ABOUT THIS TASK:
Please reproduce the entries in full. Keep every character the same.

DATASET RECORDS:
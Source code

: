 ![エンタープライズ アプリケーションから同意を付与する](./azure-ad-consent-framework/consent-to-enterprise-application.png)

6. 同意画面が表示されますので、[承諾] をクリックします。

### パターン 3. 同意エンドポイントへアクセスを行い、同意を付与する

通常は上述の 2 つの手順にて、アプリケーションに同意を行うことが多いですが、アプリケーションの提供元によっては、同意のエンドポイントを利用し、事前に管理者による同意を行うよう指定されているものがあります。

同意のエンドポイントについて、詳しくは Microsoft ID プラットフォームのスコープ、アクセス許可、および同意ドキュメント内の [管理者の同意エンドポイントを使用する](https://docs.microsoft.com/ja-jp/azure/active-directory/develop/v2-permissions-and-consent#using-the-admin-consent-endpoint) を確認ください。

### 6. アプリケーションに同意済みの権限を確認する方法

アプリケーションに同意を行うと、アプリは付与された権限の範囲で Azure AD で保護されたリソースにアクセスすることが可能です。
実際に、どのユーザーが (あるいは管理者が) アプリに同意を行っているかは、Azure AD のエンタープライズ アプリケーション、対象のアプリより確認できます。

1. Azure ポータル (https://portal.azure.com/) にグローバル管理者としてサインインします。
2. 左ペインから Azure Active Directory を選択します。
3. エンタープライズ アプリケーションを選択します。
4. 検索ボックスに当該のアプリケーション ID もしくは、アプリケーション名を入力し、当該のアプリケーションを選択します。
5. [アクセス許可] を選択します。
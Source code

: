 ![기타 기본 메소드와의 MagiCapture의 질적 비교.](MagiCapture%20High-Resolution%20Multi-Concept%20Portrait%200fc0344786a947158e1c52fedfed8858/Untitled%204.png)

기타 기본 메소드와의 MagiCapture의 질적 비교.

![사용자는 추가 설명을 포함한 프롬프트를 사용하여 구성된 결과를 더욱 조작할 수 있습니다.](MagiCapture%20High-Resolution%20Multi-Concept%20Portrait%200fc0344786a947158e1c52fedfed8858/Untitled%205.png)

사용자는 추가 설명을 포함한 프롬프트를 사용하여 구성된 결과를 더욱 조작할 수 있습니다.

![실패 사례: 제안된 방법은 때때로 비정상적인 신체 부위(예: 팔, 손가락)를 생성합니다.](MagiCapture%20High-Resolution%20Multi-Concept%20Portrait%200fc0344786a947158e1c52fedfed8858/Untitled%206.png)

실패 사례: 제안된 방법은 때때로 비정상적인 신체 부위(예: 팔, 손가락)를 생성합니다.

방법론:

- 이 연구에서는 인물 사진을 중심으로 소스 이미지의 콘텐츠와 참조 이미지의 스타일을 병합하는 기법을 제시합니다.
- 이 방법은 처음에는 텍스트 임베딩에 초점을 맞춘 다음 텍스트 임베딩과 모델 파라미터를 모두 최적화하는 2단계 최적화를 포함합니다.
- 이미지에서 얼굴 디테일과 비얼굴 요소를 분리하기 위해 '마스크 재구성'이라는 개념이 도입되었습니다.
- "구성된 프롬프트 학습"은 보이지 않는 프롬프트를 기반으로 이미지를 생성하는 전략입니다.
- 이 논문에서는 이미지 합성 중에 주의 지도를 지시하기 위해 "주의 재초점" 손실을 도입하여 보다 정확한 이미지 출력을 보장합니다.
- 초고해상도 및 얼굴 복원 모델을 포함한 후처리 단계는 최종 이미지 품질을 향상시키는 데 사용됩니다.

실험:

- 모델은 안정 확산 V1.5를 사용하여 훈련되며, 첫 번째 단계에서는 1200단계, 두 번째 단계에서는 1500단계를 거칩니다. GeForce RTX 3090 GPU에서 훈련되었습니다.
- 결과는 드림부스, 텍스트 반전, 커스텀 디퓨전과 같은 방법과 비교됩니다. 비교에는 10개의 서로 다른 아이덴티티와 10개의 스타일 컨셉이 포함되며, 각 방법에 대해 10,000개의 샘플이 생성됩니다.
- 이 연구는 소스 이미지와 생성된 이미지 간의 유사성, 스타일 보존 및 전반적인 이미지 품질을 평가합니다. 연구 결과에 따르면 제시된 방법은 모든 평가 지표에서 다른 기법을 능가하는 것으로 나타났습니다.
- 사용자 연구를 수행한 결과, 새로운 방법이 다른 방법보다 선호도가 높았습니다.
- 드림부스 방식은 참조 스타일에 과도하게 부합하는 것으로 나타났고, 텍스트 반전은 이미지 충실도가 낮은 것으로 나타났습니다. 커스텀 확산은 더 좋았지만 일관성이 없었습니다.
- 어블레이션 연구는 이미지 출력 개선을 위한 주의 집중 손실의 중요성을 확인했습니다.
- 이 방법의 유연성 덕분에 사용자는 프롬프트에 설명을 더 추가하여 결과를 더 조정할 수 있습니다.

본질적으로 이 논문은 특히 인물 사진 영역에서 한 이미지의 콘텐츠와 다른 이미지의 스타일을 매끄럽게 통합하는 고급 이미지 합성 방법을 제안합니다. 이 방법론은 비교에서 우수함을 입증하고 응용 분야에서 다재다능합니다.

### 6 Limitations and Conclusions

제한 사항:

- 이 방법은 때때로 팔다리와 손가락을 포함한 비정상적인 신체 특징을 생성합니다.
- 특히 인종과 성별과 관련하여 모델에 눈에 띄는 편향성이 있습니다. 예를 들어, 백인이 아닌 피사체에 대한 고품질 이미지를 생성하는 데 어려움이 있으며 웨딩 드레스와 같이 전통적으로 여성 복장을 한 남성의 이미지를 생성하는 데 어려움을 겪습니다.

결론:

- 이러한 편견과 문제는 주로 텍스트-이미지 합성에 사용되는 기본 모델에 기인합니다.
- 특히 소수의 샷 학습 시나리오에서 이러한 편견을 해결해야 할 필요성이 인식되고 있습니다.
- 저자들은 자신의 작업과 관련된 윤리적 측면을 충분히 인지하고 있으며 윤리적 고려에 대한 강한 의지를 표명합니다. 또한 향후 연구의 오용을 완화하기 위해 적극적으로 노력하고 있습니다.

RESULT BELOW:
Source code

: ![エンタープライズ アプリケーションから同意を付与する](./azure-ad-consent-framework/consent-to-enterprise-application.png)

6. 同意画面が表示されますので、[承諾] をクリックします。

### パターン 3. 同意エンドポイントへアクセスを行い、同意を付与する

通常は上述の 2 つの手順にて、アプリケーションに同意を行うことが多いですが、アプリケーションの提供元によっては、同意のエンドポイントを利用し、事前に管理者による同意を行うよう指定されているものがあります。

同意のエンドポイントについて、詳しくは Microsoft ID プラットフォームのスコープ、アクセス許可、および同意ドキュメント内の [管理者の同意エンドポイントを使用する](https://docs.microsoft.com/ja-jp/azure/active-directory/develop/v2-permissions-and-consent#using-the-admin-consent-endpoint) を確認ください。

### 6. アプリケーションに同意済みの権限を確認する方法

アプリケーションに同意を行うと、アプリは付与された権限の範囲で Azure AD で保護されたリソースにアクセスすることが可能です。
実際に、どのユーザーが (あるいは管理者が) アプリに同意を行っているかは、Azure AD のエンタープライズ アプリケーション、対象のアプリより確認できます。

1. Azure ポータル (https://portal.azure.com/) にグローバル管理者としてサインインします。
2. 左ペインから Azure Active Directory を選択します。
3. エンタープライズ アプリケーションを選択します。
4. 検索ボックスに当該のアプリケーション ID もしくは、アプリケーション名を入力し、当該のアプリケーションを選択します。
5. [アクセス許可] を選択します。
Source code

: ![기타 기본 메소드와의 MagiCapture의 질적 비교.](MagiCapture%20High-Resolution%20Multi-Concept%20Portrait%200fc0344786a947158e1c52fedfed8858/Untitled%204.png)

기타 기본 메소드와의 MagiCapture의 질적 비교.

![사용자는 추가 설명을 포함한 프롬프트를 사용하여 구성된 결과를 더욱 조작할 수 있습니다.](MagiCapture%20High-Resolution%20Multi-Concept%20Portrait%200fc0344786a947158e1c52fedfed8858/Untitled%205.png)

사용자는 추가 설명을 포함한 프롬프트를 사용하여 구성된 결과를 더욱 조작할 수 있습니다.

![실패 사례: 제안된 방법은 때때로 비정상적인 신체 부위(예: 팔, 손가락)를 생성합니다.](MagiCapture%20High-Resolution%20Multi-Concept%20Portrait%200fc0344786a947158e1c52fedfed8858/Untitled%206.png)

실패 사례: 제안된 방법은 때때로 비정상적인 신체 부위(예: 팔, 손가락)를 생성합니다.

방법론:

- 이 연구에서는 인물 사진을 중심으로 소스 이미지의 콘텐츠와 참조 이미지의 스타일을 병합하는 기법을 제시합니다.
- 이 방법은 처음에는 텍스트 임베딩에 초점을 맞춘 다음 텍스트 임베딩과 모델 파라미터를 모두 최적화하는 2단계 최적화를 포함합니다.
- 이미지에서 얼굴 디테일과 비얼굴 요소를 분리하기 위해 '마스크 재구성'이라는 개념이 도입되었습니다.
- "구성된 프롬프트 학습"은 보이지 않는 프롬프트를 기반으로 이미지를 생성하는 전략입니다.
- 이 논문에서는 이미지 합성 중에 주의 지도를 지시하기 위해 "주의 재초점" 손실을 도입하여 보다 정확한 이미지 출력을 보장합니다.
- 초고해상도 및 얼굴 복원 모델을 포함한 후처리 단계는 최종 이미지 품질을 향상시키는 데 사용됩니다.

실험:

- 모델은 안정 확산 V1.5를 사용하여 훈련되며, 첫 번째 단계에서는 1200단계, 두 번째 단계에서는 1500단계를 거칩니다. GeForce RTX 3090 GPU에서 훈련되었습니다.
- 결과는 드림부스, 텍스트 반전, 커스텀 디퓨전과 같은 방법과 비교됩니다. 비교에는 10개의 서로 다른 아이덴티티와 10개의 스타일 컨셉이 포함되며, 각 방법에 대해 10,000개의 샘플이 생성됩니다.
- 이 연구는 소스 이미지와 생성된 이미지 간의 유사성, 스타일 보존 및 전반적인 이미지 품질을 평가합니다. 연구 결과에 따르면 제시된 방법은 모든 평가 지표에서 다른 기법을 능가하는 것으로 나타났습니다.
- 사용자 연구를 수행한 결과, 새로운 방법이 다른 방법보다 선호도가 높았습니다.
- 드림부스 방식은 참조 스타일에 과도하게 부합하는 것으로 나타났고, 텍스트 반전은 이미지 충실도가 낮은 것으로 나타났습니다. 커스텀 확산은 더 좋았지만 일관성이 없었습니다.
- 어블레이션 연구는 이미지 출력 개선을 위한 주의 집중 손실의 중요성을 확인했습니다.
- 이 방법의 유연성 덕분에 사용자는 프롬프트에 설명을 더 추가하여 결과를 더 조정할 수 있습니다.

본질적으로 이 논문은 특히 인물 사진 영역에서 한 이미지의 콘텐츠와 다른 이미지의 스타일을 매끄럽게 통합하는 고급 이미지 합성 방법을 제안합니다. 이 방법론은 비교에서 우수함을 입증하고 응용 분야에서 다재다능합니다.

### 6 Limitations and Conclusions

제한 사항:

- 이 방법은 때때로 팔다리와 손가락을 포함한 비정상적인 신체 특징을 생성합니다.
- 특히 인종과 성별과 관련하여 모델에 눈에 띄는 편향성이 있습니다. 예를 들어, 백인이 아닌 피사체에 대한 고품질 이미지를 생성하는 데 어려움이 있으며 웨딩 드레스와 같이 전통적으로 여성 복장을 한 남성의 이미지를 생성하는 데 어려움을 겪습니다.

결론:

- 이러한 편견과 문제는 주로 텍스트-이미지 합성에 사용되는 기본 모델에 기인합니다.
- 특히 소수의 샷 학습 시나리오에서 이러한 편견을 해결해야 할 필요성이 인식되고 있습니다.
- 저자들은 자신의 작업과 관련된 윤리적 측면을 충분히 인지하고 있으며 윤리적 고려에 대한 강한 의지를 표명합니다. 또한 향후 연구의 오용을 완화하기 위해 적극적으로 노력하고 있습니다.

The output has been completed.